> **Input for this task**:
________________

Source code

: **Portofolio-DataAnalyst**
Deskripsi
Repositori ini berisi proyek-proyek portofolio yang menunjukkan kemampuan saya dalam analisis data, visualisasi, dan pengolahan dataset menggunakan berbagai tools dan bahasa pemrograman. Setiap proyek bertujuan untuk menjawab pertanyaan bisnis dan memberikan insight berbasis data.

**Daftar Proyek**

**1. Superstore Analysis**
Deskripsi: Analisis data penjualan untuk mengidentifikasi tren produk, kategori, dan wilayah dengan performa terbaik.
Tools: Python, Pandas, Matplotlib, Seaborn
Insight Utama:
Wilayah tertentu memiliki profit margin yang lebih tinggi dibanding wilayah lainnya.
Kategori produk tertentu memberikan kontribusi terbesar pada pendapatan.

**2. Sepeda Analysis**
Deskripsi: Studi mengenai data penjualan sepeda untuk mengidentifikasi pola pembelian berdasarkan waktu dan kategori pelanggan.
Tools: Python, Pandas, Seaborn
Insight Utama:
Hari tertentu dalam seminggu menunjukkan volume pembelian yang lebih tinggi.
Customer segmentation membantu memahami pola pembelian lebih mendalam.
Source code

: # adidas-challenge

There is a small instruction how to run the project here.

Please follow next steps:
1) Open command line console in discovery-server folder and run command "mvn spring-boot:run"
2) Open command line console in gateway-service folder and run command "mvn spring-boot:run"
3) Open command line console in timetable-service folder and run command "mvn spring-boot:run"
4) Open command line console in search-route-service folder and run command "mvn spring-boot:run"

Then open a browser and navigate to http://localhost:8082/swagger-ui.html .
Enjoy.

________________

> **Task goal**: Return the span of lines in the data above that opens at the line with "There is a small" and closes at the line with "2) Open command", exactly, ends included, nothing else.

> **Your response**:
There is a small instruction how to run the project here.

Please follow next steps:
1) Open command line console in discovery-server folder and run command "mvn spring-boot:run"
2) Open command line console in gateway-service folder and run command "mvn spring-boot:run"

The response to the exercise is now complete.